C'était donc en 1997. L'enquête de La Facture avait créé un raz-de-marée chez les propriétaires de maison, surtout en banlieue-sud de Montréal. En 1998 et par la suite, nous sommes revenus à quelques reprises sur le sujet. Nous avons gardé contact avec ces familles victimes de la pyrite et nous sommes retournés les voir.
Quatre ans plus tard, comment ces propriétaires s'en sont-ils sortis? Et, aujourd'hui, sommes-nous mieux protégés? Voici notre enquête.

 

 

 

 



L'enquête

« 
On a excavé jusqu'à la fondation et ça a été reconstruit (…) le garage, l'entrée, la salle familiale, le lavoir, la salle de bain, bref, le tiers de la maison!»

Cas no 1 :
La Facture
est d'abord retournée chez Michel Thériault à St-Bruno. Il a dépensé plus de 37 000 $ de sa poche pour remettre sa maison dans son état original. Il doit maintenant poursuivre l'entrepreneur qui l'avait construite dans les année 80, parce qu'il refuse d'en assumer la responsabilité.

Cas no 2 :
Nous sommes également retournés chez Daniel Gaudette, qui habite à quelques rues de là.




«La fissure était ici sur le coin, elle a été réparée…»

«Ici dans le bureau, il y avait ce que j'appelais le monticule de baseball…)»

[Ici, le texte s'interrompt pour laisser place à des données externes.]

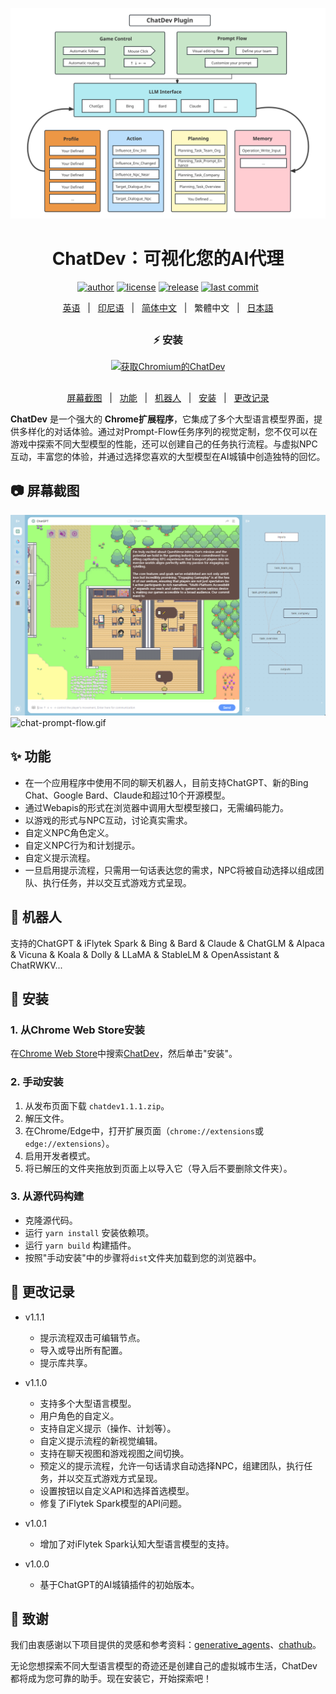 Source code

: <p align="center">
    <img src="./screenshots/chatgpt_architecture.svg">
</p>
<h1 align="center">ChatDev：可视化您的AI代理</h1>

<div align="center">

[![author][author-image]][author-url]
[![license][license-image]][license-url]
[![release][release-image]][release-url]
[![last commit][last-commit-image]][last-commit-url]

[英语](README.md) &nbsp;&nbsp;|&nbsp;&nbsp; [印尼语](README_IN.md) &nbsp;&nbsp;|&nbsp;&nbsp; [简体中文](README_ZH-CN.md) &nbsp;&nbsp;|&nbsp;&nbsp; 繁體中文 &nbsp;&nbsp;|&nbsp;&nbsp; [日本語](README_JA.md)
##

### ⚡️ 安装

<a href="https://chrome.google.com/webstore/detail/chatdev-visualize-your-ai/dopllopmmfnghbahgbdejnkebfcmomej?utm_source=github"><img src="https://user-images.githubusercontent.com/64502893/231991498-8df6dd63-727c-41d0-916f-c90c15127de3.png" width="200" alt="获取Chromium的ChatDev"></a>

##

[屏幕截图](#-屏幕截图) &nbsp;&nbsp;|&nbsp;&nbsp; [功能](#-功能) &nbsp;&nbsp;|&nbsp;&nbsp; [机器人](#-机器人) &nbsp;&nbsp;|&nbsp;&nbsp; [安装](#-安装) &nbsp;&nbsp;|&nbsp;&nbsp; [更改记录](#-更改记录)

[author-image]: https://img.shields.io/badge/author-10cl-blue.svg
[author-url]: https://github.com/10cl
[license-image]: https://img.shields.io/github/license/10cl/chatdev?color=blue
[license-url]: https://github.com/10cl/chatdev/blob/main/LICENSE
[release-image]: https://img.shields.io/github/v/release/10cl/chatdev?color=blue
[release-url]: https://github.com/10cl/chatdev/releases/latest
[last-commit-image]: https://img.shields.io/github/last-commit/10cl/chatdev?label=last%20commit
[last-commit-url]: https://github.com/10cl/chatdev/commits

</div>

**ChatDev** 是一个强大的 **Chrome扩展程序**，它集成了多个大型语言模型界面，提供多样化的对话体验。通过对Prompt-Flow任务序列的视觉定制，您不仅可以在游戏中探索不同大型模型的性能，还可以创建自己的任务执行流程。与虚拟NPC互动，丰富您的体验，并通过选择您喜欢的大型模型在AI城镇中创造独特的回忆。

## 📷 屏幕截图
![game-prompt-flow.png](./screenshots/game-prompt-flow.png)
![chat-prompt-flow.gif](./screenshots/chat-prompt-flow.gif)

## ✨ 功能
* 在一个应用程序中使用不同的聊天机器人，目前支持ChatGPT、新的Bing Chat、Google Bard、Claude和超过10个开源模型。
* 通过Webapis的形式在浏览器中调用大型模型接口，无需编码能力。
* 以游戏的形式与NPC互动，讨论真实需求。
* 自定义NPC角色定义。
* 自定义NPC行为和计划提示。
* 自定义提示流程。
* 一旦启用提示流程，只需用一句话表达您的需求，NPC将被自动选择以组成团队、执行任务，并以交互式游戏方式呈现。

## 🤖 机器人
支持的ChatGPT & iFlytek Spark & Bing & Bard & Claude & ChatGLM & Alpaca & Vicuna & Koala & Dolly & LLaMA & StableLM & OpenAssistant & ChatRWKV...

## 🔨 安装

### 1. 从Chrome Web Store安装

在[Chrome Web Store](https://chrome.google.com/webstore/category/extensions)中搜索[ChatDev](https://chrome.google.com/webstore/detail/chatdev/dopllopmmfnghbahgbdejnkebfcmomej)，然后单击"安装"。

### 2. 手动安装

1. 从发布页面下载 `chatdev1.1.1.zip`。
2. 解压文件。
3. 在Chrome/Edge中，打开扩展页面（`chrome://extensions`或`edge://extensions`）。
4. 启用开发者模式。
5. 将已解压的文件夹拖放到页面上以导入它（导入后不要删除文件夹）。

### 3. 从源代码构建

* 克隆源代码。
* 运行 `yarn install` 安装依赖项。
* 运行 `yarn build` 构建插件。
* 按照"手动安装"中的步骤将`dist`文件夹加载到您的浏览器中。

## 📜 更改记录
* v1.1.1

    * 提示流程双击可编辑节点。
    * 导入或导出所有配置。
    * 提示库共享。
* v1.1.0

    * 支持多个大型语言模型。
    * 用户角色的自定义。
    * 支持自定义提示（操作、计划等）。
    * 自定义提示流程的新视觉编辑。
    * 支持在聊天视图和游戏视图之间切换。
    * 预定义的提示流程，允许一句话请求自动选择NPC，组建团队，执行任务，并以交互式游戏方式呈现。
    * 设置按钮以自定义API和选择首选模型。
    * 修复了iFlytek Spark模型的API问题。
* v1.0.1

    * 增加了对iFlytek Spark认知大型语言模型的支持。
* v1.0.0

    * 基于ChatGPT的AI城镇插件的初始版本。

## 🤝 致谢

我们由衷感谢以下项目提供的灵感和参考资料：[generative_agents](https://github.com/joonspk-research/generative_agents)、[chathub](https://github.com/chathub-dev/chathub)。

无论您想探索不同大型语言模型的奇迹还是创建自己的虚拟城市生活，ChatDev都将成为您可靠的助手。现在安装它，开始探索吧！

«Lorsque la pyrite a été extraite, c'était comme une piscine… .»


Pour M. Gaudette et sa conjointe, le prix payé ne se calcule pas seulement en argent : «Il y avait des moments où l'on avait plus de chauffage,
plus d'électricité. À un moment donné, on a dû couper l'eau (…) Plus de téléphone (...) Nous sommes allés vivre 15 jours à l'hôtel, ça fait beaucoup de frais.»

Un entrepreneur indépendant a évalué le coût des réparations à 57 000 $. Mais heureusement, la facture s'est finalement avérée moins élevée pour le couple. Une autre bonne nouvelle: monsieur et madame recevront sous peu un chèque (8197$) du Programme gouvernemental d'aide aux victimes de la pyrite. Une aide fort appréciée, mais qui est loin de correspondre au coût total des réparations. Car le programme, administré par la Société d'habitation du Québec, ne paie en fait qu'une partie du coût des réparations.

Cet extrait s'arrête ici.